* **Required work**
Would you retype exactly the lines below, starting with the one that has "javascript and css_" and going on through the one that has "Ruby on Rails", with no pictures and nothing else?

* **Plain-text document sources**
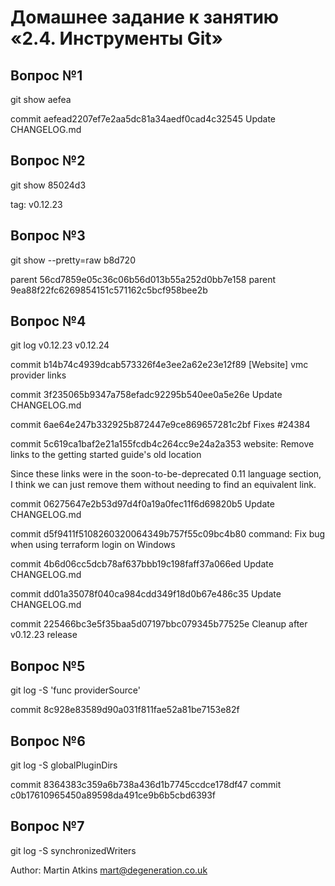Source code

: # Домашнее задание к занятию «2.4. Инструменты Git»

## Вопрос №1
git show aefea

commit aefead2207ef7e2aa5dc81a34aedf0cad4c32545
Update CHANGELOG.md

## Вопрос №2
git show 85024d3

tag: v0.12.23

## Вопрос №3
git show --pretty=raw b8d720

parent 56cd7859e05c36c06b56d013b55a252d0bb7e158
parent 9ea88f22fc6269854151c571162c5bcf958bee2b


## Вопрос №4
git log v0.12.23 v0.12.24

commit b14b74c4939dcab573326f4e3ee2a62e23e12f89
[Website] vmc provider links

commit 3f235065b9347a758efadc92295b540ee0a5e26e
Update CHANGELOG.md

commit 6ae64e247b332925b872447e9ce869657281c2bf
Fixes #24384

commit 5c619ca1baf2e21a155fcdb4c264cc9e24a2a353
website: Remove links to the getting started guide's old location
    
Since these links were in the soon-to-be-deprecated 0.11 language section, I
think we can just remove them without needing to find an equivalent link.

commit 06275647e2b53d97d4f0a19a0fec11f6d69820b5
Update CHANGELOG.md

commit d5f9411f5108260320064349b757f55c09bc4b80
command: Fix bug when using terraform login on Windows

commit 4b6d06cc5dcb78af637bbb19c198faff37a066ed
Update CHANGELOG.md

commit dd01a35078f040ca984cdd349f18d0b67e486c35
Update CHANGELOG.md

commit 225466bc3e5f35baa5d07197bbc079345b77525e
Cleanup after v0.12.23 release

## Вопрос №5
git log -S 'func providerSource'

commit 8c928e83589d90a031f811fae52a81be7153e82f

## Вопрос №6
git log -S globalPluginDirs

commit 8364383c359a6b738a436d1b7745ccdce178df47
commit c0b17610965450a89598da491ce9b6b5cbd6393f

## Вопрос №7
git log -S synchronizedWriters

Author: Martin Atkins <mart@degeneration.co.uk>
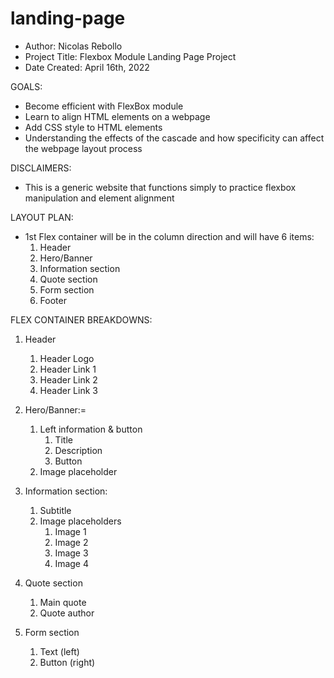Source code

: # landing-page

- Author: Nicolas Rebollo
- Project Title: Flexbox Module Landing Page Project
- Date Created: April 16th, 2022

GOALS:
- Become efficient with FlexBox module
- Learn to align HTML elements on a webpage
- Add CSS style to HTML elements
- Understanding the effects of the cascade and how specificity can affect the webpage layout process

DISCLAIMERS:
- This is a generic website that functions simply to practice flexbox manipulation and element alignment

LAYOUT PLAN:
- 1st Flex container will be in the column direction and will have 6 items:
    1. Header
    2. Hero/Banner
    3. Information section
    4. Quote section
    5. Form section
    6. Footer

FLEX CONTAINER BREAKDOWNS:
1. Header
    1. Header Logo
    2. Header Link 1
    3. Header Link 2
    4. Header Link 3

2. Hero/Banner:=
    1. Left information & button
        1. Title
        2. Description
        3. Button
    2. Image placeholder

3. Information section:
    1. Subtitle
    2. Image placeholders
        1. Image 1
        2. Image 2
        3. Image 3
        4. Image 4

4. Quote section
    1. Main quote
    2. Quote author

5. Form section
    1. Text (left)
    2. Button (right)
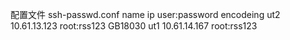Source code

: 配置文件
ssh-passwd.conf
name ip          user:password encodeing
ut2 10.61.13.123 root:rss123 GB18030
ut1 10.61.14.167 root:rss123
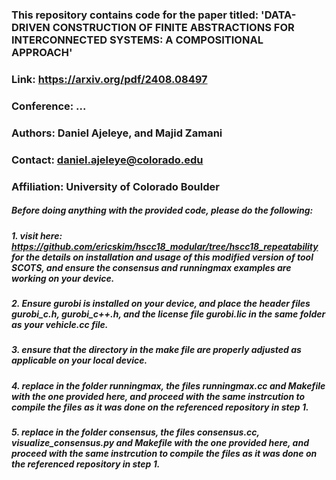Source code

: ### This repository contains code for the paper titled: 'DATA-DRIVEN CONSTRUCTION OF FINITE ABSTRACTIONS FOR INTERCONNECTED SYSTEMS: A COMPOSITIONAL APPROACH'
### Link: https://arxiv.org/pdf/2408.08497
### Conference: ...
### Authors: Daniel Ajeleye, and Majid Zamani
### Contact: daniel.ajeleye@colorado.edu
### Affiliation: University of Colorado Boulder

##### Before doing anything with the provided code, please do the following:
##### 1. visit here: https://github.com/ericskim/hscc18_modular/tree/hscc18_repeatability for the details on installation and usage of this modified version of tool SCOTS, and ensure the consensus and runningmax examples are working on your device.
##### 2. Ensure gurobi is installed on your device, and place the header files gurobi_c.h, gurobi_c++.h, and the license file gurobi.lic in the same folder as your vehicle.cc file. 
##### 3. ensure that the directory in the make file are properly adjusted as applicable on your local device.
##### 4. replace in the folder runningmax, the files runningmax.cc and Makefile with the one provided here, and proceed with the same instrcution to compile the files as it was done on the referenced repository in step 1.
##### 5. replace in the folder consensus, the files consensus.cc, visualize_consensus.py and Makefile with the one provided here, and proceed with the same instrcution to compile the files as it was done on the referenced repository in step 1.
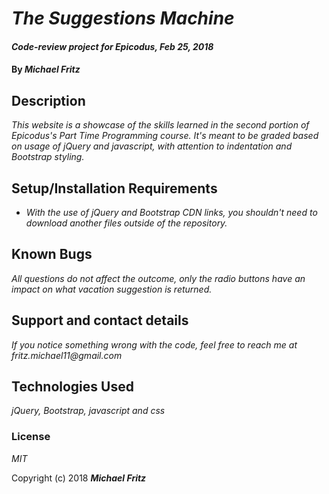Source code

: # _The Suggestions Machine_

#### _Code-review project for Epicodus, Feb 25, 2018_

#### By _**Michael Fritz**_

## Description

_This website is a showcase of the skills learned in the second portion of Epicodus's Part Time Programming course. It's meant to be graded based on usage of jQuery and javascript, with attention to indentation and Bootstrap styling._

## Setup/Installation Requirements

* _With the use of jQuery and Bootstrap CDN links, you shouldn't need to download another files outside of the repository._

## Known Bugs

_All questions do not affect the outcome, only the radio buttons have an impact on what vacation suggestion is returned._

## Support and contact details

_If you notice something wrong with the code, feel free to reach me at fritz.michael11@gmail.com_

## Technologies Used

_jQuery, Bootstrap, javascript and css_

### License

*MIT*

Copyright (c) 2018 **_Michael Fritz_**
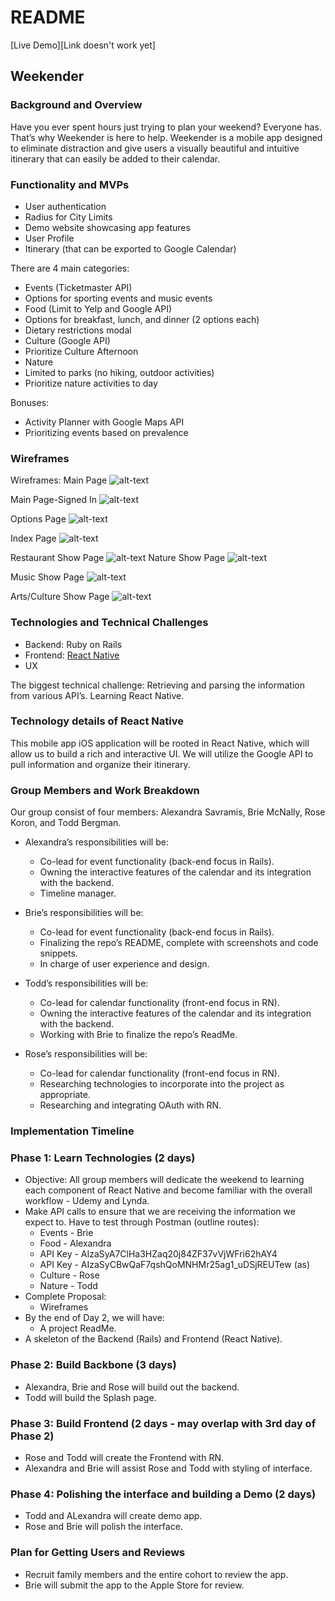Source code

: # README

[Live Demo][Link doesn't work yet]

## Weekender

### Background and Overview
Have you ever spent hours just trying to plan your weekend? Everyone has. That’s why Weekender is here to help. Weekender is a mobile app designed to eliminate distraction and give users a visually beautiful and intuitive itinerary that can easily be added to their calendar.

### Functionality and MVPs
  * User authentication
  * Radius for City Limits
  * Demo website showcasing app features
  * User Profile
  * Itinerary (that can be exported to Google Calendar)

There are 4 main categories:
  * Events (Ticketmaster API)
  * Options for sporting events and music events
  * Food  (Limit to Yelp and Google API)
  * Options for breakfast, lunch, and dinner (2 options each)
  * Dietary restrictions modal
  * Culture (Google API)
  * Prioritize Culture Afternoon
  * Nature
  * Limited to parks (no hiking, outdoor activities)
  * Prioritize nature activities to day

Bonuses:
  * Activity Planner with Google Maps API
  * Prioritizing events based on prevalence  

### Wireframes

Wireframes:
Main Page
![alt-text](https://i.imgur.com/yXfoFJI.png)

Main Page-Signed In
![alt-text](https://i.imgur.com/JqvcLMQ.png)

Options Page
![alt-text](https://i.imgur.com/mmFK9B6.png)

Index Page
![alt-text](https://i.imgur.com/5YieNA7.png)

Restaurant Show Page
![alt-text](https://i.imgur.com/P1GHFHR.png)
Nature Show Page
![alt-text](https://i.imgur.com/gdcBWTu.png)

Music Show Page
![alt-text](https://i.imgur.com/H78GRLp.png)

Arts/Culture Show Page
![alt-text](https://i.imgur.com/P1GHFHR.png)

### Technologies and Technical Challenges
  * Backend: Ruby on Rails
  * Frontend: [React Native](https://github.com/facebook/react-native)
  * UX

The biggest technical challenge: Retrieving and parsing the information from various API’s. Learning React Native.

### Technology details of React Native
This mobile app iOS application will be rooted in React Native, which will allow us to build a rich and interactive UI. We will utilize the Google API to pull information and organize their itinerary.

### Group Members and Work Breakdown
Our group consist of four members: Alexandra Savramis, Brie McNally, Rose Koron, and Todd Bergman.

+ Alexandra’s responsibilities will be:
  + Co-lead for event functionality (back-end focus in Rails).
  + Owning the interactive features of the calendar and its integration with the backend.
  + Timeline manager.

+ Brie’s responsibilities will be:
  + Co-lead for event functionality (back-end focus in Rails).
  + Finalizing the repo’s README, complete with screenshots and code snippets.
  + In charge of user experience and design.

+ Todd’s responsibilities will be:
  + Co-lead for calendar functionality (front-end focus in RN).
  + Owning the interactive features of the calendar and its integration with the backend.
  + Working with Brie to finalize the repo’s ReadMe.

+ Rose’s responsibilities will be:
  + Co-lead for calendar functionality (front-end focus in RN).
  + Researching technologies to incorporate into the project as appropriate.
  + Researching and integrating OAuth with RN.

### Implementation Timeline

### Phase 1: Learn Technologies (2 days)
+ Objective: All group members will dedicate the weekend to learning each component of React Native and become familiar with the overall workflow - Udemy and Lynda.
+ Make API calls to ensure that we are receiving the information we expect to. Have to test through Postman (outline routes):
  + Events - Brie
  + Food - Alexandra
  + API Key - AIzaSyA7ClHa3HZaq20j84ZF37vVjWFri62hAY4
  + API Key - AIzaSyCBwQaF7qshQoMNHMr25ag1_uDSjREUTew (as)
  + Culture - Rose
  + Nature - Todd
+ Complete Proposal:
  + Wireframes
+ By the end of Day 2, we will have:
  + A project ReadMe.
+ A skeleton of the Backend (Rails) and Frontend (React Native).

### Phase 2: Build Backbone (3 days)
+ Alexandra, Brie and Rose will build out the backend.
+ Todd will build the Splash page.

### Phase 3: Build Frontend (2 days - may overlap with 3rd day of Phase 2)
+ Rose and Todd will create the Frontend with RN.
+ Alexandra and Brie will assist Rose and Todd with styling of interface.

### Phase 4: Polishing the interface and building a Demo (2 days)
+ Todd and ALexandra will create demo app.
+ Rose and Brie will polish the interface.

### Plan for Getting Users and Reviews
+ Recruit family members and the entire cohort to review the app.
+ Brie will submit the app to the Apple Store for review.
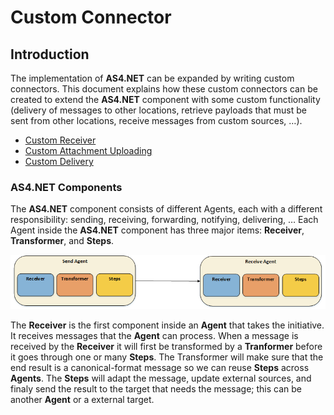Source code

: # Custom Connector

## Introduction

The implementation of <b>AS4.NET</b> can be expanded by writing custom connectors. This document explains how these custom connectors can be created to extend the <b>AS4.NET</b> component with some custom functionality (delivery of messages to other locations, retrieve payloads that must be sent from other locations, receive messages from custom sources, …).

- [Custom Receiver](custom-receiver.md)
- [Custom Attachment Uploading](custom-attachment-uploading.md)
- [Custom Delivery](custom-delivery.md)

### <b>AS4.NET</b> Components

The <b>AS4.NET</b> component consists of different Agents, each with a different responsibility: sending, receiving, forwarding, notifying, delivering, … Each Agent inside the <b>AS4.NET</b> component has three major items: **Receiver**, **Transformer**, and **Steps**.

![send-receive-agent](./images/send-receive-agent.png)

The **Receiver** is the first component inside an **Agent** that takes the initiative. It receives messages that the **Agent** can process. When a message is received by the **Receiver** it will first be transformed by a **Tranformer** before it goes through one or many **Steps**. The Transformer will make sure that the end result is a canonical-format message so we can reuse **Steps** across **Agents**. The **Steps** will adapt the message, update external sources, and finaly send the result to the target that needs the message; this can be another **Agent** or a external target.
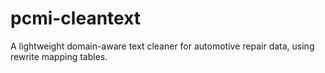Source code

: # pcmi-cleantext
A lightweight domain-aware text cleaner for automotive repair data, using rewrite mapping tables.
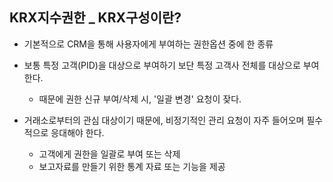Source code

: ## KRX지수권한 _ KRX구성이란?

- 기본적으로 CRM을 통해 사용자에게 부여하는 권한옵션 중에 한 종류

- 보통 특정 고객(PID)을 대상으로 부여하기 보단 특정 고객사 전체를 대상으로 부여한다.
	- 때문에 권한 신규 부여/삭제 시, '일괄 변경' 요청이 잦다.

- 거래소로부터의 관심 대상이기 때문에, 비정기적인 관리 요청이 자주 들어오며 필수적으로 응대해야 한다.
	- 고객에게 권한을 일괄로 부여 또는 삭제
	- 보고자료를 만들기 위한 통계 자료 또는 기능을 제공
	

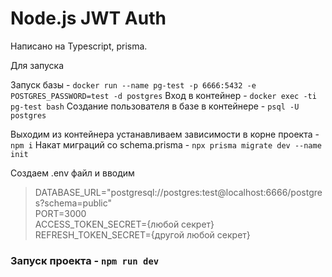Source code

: # Node.js JWT Auth

Написано на Typescript, prisma.

Для запуска

Запуск базы - `docker run --name pg-test -p 6666:5432 -e POSTGRES_PASSWORD=test -d postgres`
Вход в контейнер - `docker exec -ti pg-test bash`
Создание пользователя в базе в контейнере - `psql -U postgres`

Выходим из контейнера устанавливаем зависимости в корне проекта - `npm i`
Накат миграций со schema.prisma - `npx prisma migrate dev --name init`

Создаем .env файл и вводим

> DATABASE_URL="postgresql://postgres:test@localhost:6666/postgres?schema=public"  
> PORT=3000  
> ACCESS_TOKEN_SECRET={любой секрет}  
> REFRESH_TOKEN_SECRET={другой любой секрет}  

### Запуск проекта - `npm run dev`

* **Completed task**
_jQuery, Bootstrap, javascript and css_

### License

*MIT*

Copyright (c) 2018 **_Michael Fritz_**
Source code

: # README

[Live Demo][Link doesn't work yet]

## Weekender

### Background and Overview
Have you ever spent hours just trying to plan your weekend? Everyone has. That’s why Weekender is here to help. Weekender is a mobile app designed to eliminate distraction and give users a visually beautiful and intuitive itinerary that can easily be added to their calendar.

### Functionality and MVPs
  * User authentication
  * Radius for City Limits
  * Demo website showcasing app features
  * User Profile
  * Itinerary (that can be exported to Google Calendar)

There are 4 main categories:
  * Events (Ticketmaster API)
  * Options for sporting events and music events
  * Food  (Limit to Yelp and Google API)
  * Options for breakfast, lunch, and dinner (2 options each)
  * Dietary restrictions modal
  * Culture (Google API)
  * Prioritize Culture Afternoon
  * Nature
  * Limited to parks (no hiking, outdoor activities)
  * Prioritize nature activities to day

Bonuses:
  * Activity Planner with Google Maps API
  * Prioritizing events based on prevalence  

### Wireframes

Wireframes:
Main Page
![alt-text](https://i.imgur.com/yXfoFJI.png)

Main Page-Signed In
![alt-text](https://i.imgur.com/JqvcLMQ.png)

Options Page
![alt-text](https://i.imgur.com/mmFK9B6.png)

Index Page
![alt-text](https://i.imgur.com/5YieNA7.png)

Restaurant Show Page
![alt-text](https://i.imgur.com/P1GHFHR.png)
Nature Show Page
![alt-text](https://i.imgur.com/gdcBWTu.png)

Music Show Page
![alt-text](https://i.imgur.com/H78GRLp.png)

Arts/Culture Show Page
![alt-text](https://i.imgur.com/P1GHFHR.png)

### Technologies and Technical Challenges
  * Backend: Ruby on Rails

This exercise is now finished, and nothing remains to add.